In this short blog post, we will discuss the benefits of dog poo wormeries, how they work, and some important considerations to keep in mind.
Benefits of dog poo wormeries
Wormeries are an excellent way to reduce waste and create a valuable resource for your garden. By using worms to break down your dog's poo, you can divert waste from landfills and reduce greenhouse gas emissions. Additionally, the resulting compost is rich in nutrients and can be used to fertilize your plants, saving money on commercial fertilizers.
How dog poo wormeries work
Dog poo wormeries work similarly to traditional worm composting bins. Here are the steps to follow:
Choose a wormery: You can purchase a pre-made wormery or make your own using a plastic bin or wooden box.
Add bedding: Line the wormery with moistened bedding such as shredded newspaper or cardboard.
Add worms: Add red worms to the bedding. These worms are ideal for composting as they are efficient at breaking down organic material.
Add dog poo: Collect your dog's waste and add it to the wormery.
Keep the wormery moist: Dog waste is dry and needs moisture to decompose properly. Water the wormery regularly to keep it moist, but not too wet.
Wait for the worms to do their work: The worms will break down the dog poo and turn it into nutrient-rich compost.
It's important to keep in mind that not all dog poo is suitable for wormeries. Dog waste from dogs that are sick or on medication should not be composted.
Bear in mind that common parasite treatments we use on dogs, such as spot on flea treatments and worming tablets, are sometimes excreted via the faeces meaning they could pass through your dog and kill off your precious worms! It's therefore sensible to consider not putting your dog's waste into the wormery approximately 1 week after any worming treatments.

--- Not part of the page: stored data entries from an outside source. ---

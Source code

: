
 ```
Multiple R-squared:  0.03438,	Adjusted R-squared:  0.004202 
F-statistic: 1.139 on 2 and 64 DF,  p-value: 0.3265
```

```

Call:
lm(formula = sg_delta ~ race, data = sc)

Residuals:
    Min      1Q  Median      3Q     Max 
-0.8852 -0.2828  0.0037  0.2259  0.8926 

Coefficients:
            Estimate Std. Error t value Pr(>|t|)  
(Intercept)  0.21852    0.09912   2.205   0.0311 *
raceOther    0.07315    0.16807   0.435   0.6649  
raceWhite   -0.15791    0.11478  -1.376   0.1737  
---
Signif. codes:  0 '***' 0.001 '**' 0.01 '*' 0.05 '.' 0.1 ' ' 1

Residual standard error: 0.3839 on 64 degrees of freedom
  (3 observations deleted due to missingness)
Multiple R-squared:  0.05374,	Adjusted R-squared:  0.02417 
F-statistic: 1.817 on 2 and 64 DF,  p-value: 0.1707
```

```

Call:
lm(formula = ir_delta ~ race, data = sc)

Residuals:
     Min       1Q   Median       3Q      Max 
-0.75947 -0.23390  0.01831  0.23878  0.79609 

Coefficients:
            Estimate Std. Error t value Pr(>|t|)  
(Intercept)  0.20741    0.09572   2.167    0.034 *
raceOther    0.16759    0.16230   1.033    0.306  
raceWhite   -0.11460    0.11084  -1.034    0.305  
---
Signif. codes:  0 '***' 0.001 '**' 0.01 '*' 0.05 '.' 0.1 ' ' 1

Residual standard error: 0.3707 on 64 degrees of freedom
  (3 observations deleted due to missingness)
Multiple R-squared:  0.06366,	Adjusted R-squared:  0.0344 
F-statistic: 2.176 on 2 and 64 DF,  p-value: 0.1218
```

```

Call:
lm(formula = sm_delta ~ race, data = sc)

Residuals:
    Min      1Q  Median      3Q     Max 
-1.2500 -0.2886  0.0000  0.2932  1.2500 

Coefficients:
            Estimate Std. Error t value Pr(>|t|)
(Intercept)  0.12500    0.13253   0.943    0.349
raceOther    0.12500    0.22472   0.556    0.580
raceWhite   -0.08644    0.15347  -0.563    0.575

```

It is critical to be aware that worms to not kill the many pathogens found in dog faeces. So it is best practice to wear gloves when handling your dog poo vermicompost and don’t get it near your eyes and always wash your hands thoroughly after handling. It is also essential that you do not use it on edible plants, only ornamental flowers and shrubs.
In conclusion, dog poo wormeries are an efficient and eco-friendly way to compost your dog's waste and create nutrient-rich soil for your garden. By following the proper steps and considering the important considerations, you can enjoy the benefits of composting dog poo while promoting a healthier environment.